Apple famously blundered. Market share tanked. Microsoft Windows established dominance. The Mac-based marketplace contracted. MacWEEK wasn't the only magazine affected by this, but there were a series of, in hindsight, missteps. The shift to eMediaWeekly was widely derided as a blatant attempt to migrate the loyal Mac-oriented user base to a more platform-neutral (or even Windows-centric) environment, ignoring that many of the qualities that make people Mac users would keep this strategy from succeeding. eMediaWeekly failed miserably, at least from the outside looking in. MacWEEK became the Web-only MacWEEK.com and for a while, promised to carry on the tradition of its formerly print namesake. For reasons that those of us who were not there may never know, even this iteration slumped into complacency. MacWEEK appeared to take its readership for granted, and turned its back on those who made it what it was, muddling its focus and scope. No one factor likely lead to this eventual end, but the confluence of many.

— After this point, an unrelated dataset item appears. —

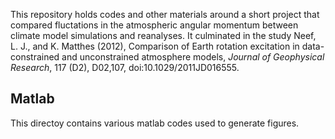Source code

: This repository holds codes and other materials around a short  project that compared fluctations in the atmospheric angular momentum between climate model simulations and reanalyses. It culminated in the study Neef, L. J., and K. Matthes (2012), Comparison of Earth rotation excitation in data-constrained and unconstrained atmosphere models, _Journal of Geophysical Research_, 117 (D2), D02,107, doi:10.1029/2011JD016555.


## Matlab 

This directoy contains various matlab codes used to generate figures.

“In the long run we are all dead.”

—John Maynard Keynes

Keynes was right. It's not like any of us (personally, professionally or corporately) are immortal. In that vein, MacEdition would like to salute the spirit of MacWEEK, that which should be remembered at its peak, and to offer our best wishes to those who now find themselves out of work. It is a loss to the entire Mac community that there is one less champion of the platform, one less bully pulpit from which even in the declining days, would offer at times information and perspective worthy of the name.

Let us all remember what it was that made MacWEEK great and strive to engage those qualities in those who remain.